Literature DB >> 10564062

Electrolyte-induced compositional heterogeneity: a novel approach for rate-controlled oral drug delivery.

V Pillay1, R Fassihi.   

Abstract

In this work a new approach for in situ interactions between drug and electrolyte(s) is devised to control the release of highly water soluble drugs from oral hydrophilic monolithic systems. The model drug diltiazem hydrochloride (water solubility in excess of 50% at 25 degrees C), in conjunction with specific electrolytes, was principally employed in the design of swellable tablet formulations comprised of hydrophilic polymers such as hydroxypropylmethlcellulose (HPMC) or poly(ethylene oxide) (PEO). Electrolytes such as sodium bicarbonate or pentasodium tripolyphosphate were used to modulate intragel pH dynamics, swelling kinetics, and gel properties. Through in situ ionic interactions (an intragel matrix system composed of different chemical species that promote competition for water of hydration), a compositionally heterogeneous structure referred to as a "metamorphic scaffold" was established.

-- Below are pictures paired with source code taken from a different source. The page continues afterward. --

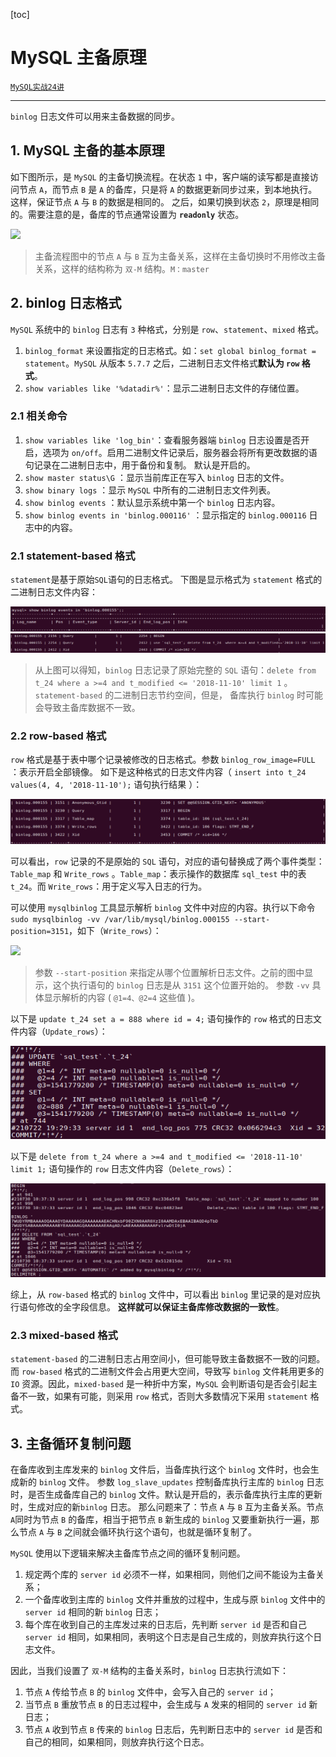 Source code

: 

[toc]

# MySQL 主备原理

[`MySQL实战24讲`](https://time.geekbang.org/column/article/76446)

--------------------------

`binlog` 日志文件可以用来主备数据的同步。

## 1. MySQL 主备的基本原理

如下图所示，是 `MySQL` 的主备切换流程。在状态 `1` 中，客户端的读写都是直接访问节点 `A`，而节点 `B` 是 `A` 的备库，只是将 `A` 的数据更新同步过来，到本地执行。这样，保证节点 `A` 与 `B` 的数据是相同的。 之后，如果切换到状态 `2`，原理是相同的。需要注意的是，备库的节点通常设置为 **`readonly`** 状态。

![](.\pictures\binlog_1.png)

>   主备流程图中的节点 `A` 与 `B` 互为主备关系，这样在主备切换时不用修改主备关系，这样的结构称为 `双-M` 结构。`M：master`

## 2. binlog 日志格式

`MySQL` 系统中的 `binlog` 日志有 `3` 种格式，分别是 `row`、`statement`、`mixed` 格式。

1.  `binlog_format` 来设置指定的日志格式。如：`set global binlog_format = statement`。`MySQL` 从版本 `5.7.7` 之后，二进制日志文件格式**默认为 `row` 格式**。
2.  `show variables like '%datadir%'`：显示二进制日志文件的存储位置。

### 2.1 相关命令

1.  `show variables like 'log_bin'`：查看服务器端 `binlog` 日志设置是否开启，选项为 `on/off`。启用二进制文件记录后，服务器会将所有更改数据的语句记录在二进制日志中，用于备份和复制。 默认是开启的。
2.  `show master status\G` ：显示当前库正在写入 `binlog` 日志的文件。
3.  `show binary logs` ：显示 `MySQL` 中所有的二进制日志文件列表。
4.  `show binlog events` ：默认显示系统中第一个 `binlog` 日志内容。
5.  `show binlog events in 'binlog.000116'` ：显示指定的 `binlog.000116` 日志中的内容。

### 2.1 statement-based 格式

`statement`是基于原始`SQL`语句的日志格式。 
下图是显示格式为 `statement` 格式的二进制日志文件内容：

![](.\pictures\24_0.png)![](.\pictures\24_1.png)

>   从上图可以得知，`binlog` 日志记录了原始完整的 `SQL` 语句：`delete from t_24 where a >=4 and t_modified <= '2018-11-10' limit 1` 。`statement-based` 的二进制日志节约空间，但是， 备库执行 `binlog` 时可能会导致主备库数据不一致。

### 2.2 row-based 格式

`row` 格式是基于表中哪个记录被修改的日志格式。参数 `binlog_row_image=FULL` ：表示开启全部镜像。
如下是这种格式的日志文件内容（ `insert into t_24 values(4, 4, '2018-11-10');` 语句执行结果 ）：

![](.\pictures\24_2.png)

可以看出，`row` 记录的不是原始的 `SQL` 语句，对应的语句替换成了两个事件类型：`Table_map` 和 `Write_rows` 。`Table_map`：表示操作的数据库 `sql_test` 中的表 `t_24`。而  `Write_rows`：用于定义写入日志的行为。

可以使用 `mysqlbinlog` 工具显示解析 `binlog` 文件中对应的内容。执行以下命令
`sudo mysqlbinlog -vv /var/lib/mysql/binlog.000155 --start-position=3151`，如下（`Write_rows`）：

![](E:\CS_NOTE_SELF\CS_NOTE\SQL\pictures\24_3.png) 

>   参数 `--start-position` 来指定从哪个位置解析日志文件。之前的图中显示，这个执行语句的 `binlog` 日志是从 `3151` 这个位置开始的。 
>   参数 `-vv` 具体显示解析的内容 ( `@1=4、@2=4` 这些值 )。

以下是 `update t_24 set a = 888 where id = 4;` 语句操作的 `row` 格式的日志文件内容（`Update_rows`）：

![](.\pictures\24_4.png)

以下是 `delete from t_24 where a >=4 and t_modified <= '2018-11-10' limit 1;` 语句操作的 `row` 日志文件内容（`Delete_rows`）：

![](.\pictures\24_5.png)

综上，从 `row-based` 格式的 `binlog` 文件中，可以看出 `binlog` 里记录的是对应执行语句修改的全字段信息。
**这样就可以保证主备库修改数据的一致性**。

### 2.3 mixed-based 格式

`statement-based` 的二进制日志占用空间小，但可能导致主备数据不一致的问题。而 `row-based` 格式的二进制文件会占用更大空间，导致写 `binlog` 文件耗用更多的 `IO` 资源。因此，`mixed-based` 是一种折中方案，`MySQL` 会判断语句是否会引起主备不一致，如果有可能，则采用 `row` 格式，否则大多数情况下采用 `statement` 格式。

## 3. 主备循环复制问题

在备库收到主库发来的 `binlog` 文件后，当备库执行这个 `binlog` 文件时，也会生成新的 `binlog` 文件。
参数 `log_slave_updates` 控制备库执行主库的 `binlog` 日志时，是否生成备库自己的 `binlog` 文件。默认是开启的，表示备库执行主库的更新时，生成对应的新`binlog` 日志。
那么问题来了：节点 `A` 与 `B` 互为主备关系。节点 `A`同时为节点 `B` 的备库，相当于把节点 `B` 新生成的 `binlog` 又要重新执行一遍，那么节点 `A` 与 `B` 之间就会循环执行这个语句，也就是循环复制了。

`MySQL` 使用以下逻辑来解决主备库节点之间的循环复制问题。

1.  规定两个库的 `server id` 必须不一样，如果相同，则他们之间不能设为主备关系；
2.  一个备库收到主库的 `binlog` 文件并重放的过程中，生成与原 `binlog` 文件中的 `server id` 相同的新 `binlog` 日志；
3.  每个库在收到自己的主库发过来的日志后，先判断 `server id` 是否和自己 `server id` 相同，如果相同，表明这个日志是自己生成的，则放弃执行这个日志文件。

因此，当我们设置了 `双-M` 结构的主备关系时，`binlog` 日志执行流如下：

1.  节点 `A` 传给节点 `B` 的 `binlog` 文件中，会写入自己的 `server id`；
2.  当节点 `B` 重放节点 `B` 的日志过程中，会生成与 `A` 发来的相同的 `server id` 新日志；
3.  节点 `A` 收到节点 `B` 传来的 `binlog` 日志后，先判断日志中的 `server id` 是否和自己的相同，如果相同，则放弃执行这个日志。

It is shown that this latter structure results in the inhibition of drug dissolution, induction of a differential swelling rate, and attainment of "matrix stiffening" and axially provides a uniform gel layer. Presence of such phases in matrix structure and its influence on swelling dynamics enabled control of diltiazem hydrochloride release in a zero-order manner in different pH environments over a 24-h period. From kinetic analysis using the power law expressions [M(t)/M(infinity) = k(1)t(n), M(t)/M(infinity) = k(1)t(n) + k(2)t(2)(n)] and Hopfenberg model [M(t)/M(infinity) = 1 - (1 - k(1)t)(n)], it became apparent that the dynamics of matrix relaxation and controlled erosion were major factors involved in the release mechanism, while the composite rate constant k(1) (in Hopfenberg model) decreased by approximately 2-fold in the presence of electrolyte(s). These findings indicated that the dynamics of swelling and gel formation in the presence of ionizable species within hydrophilic matrices provide an attractive alternative for zero-order drug delivery from a simple monolithic system.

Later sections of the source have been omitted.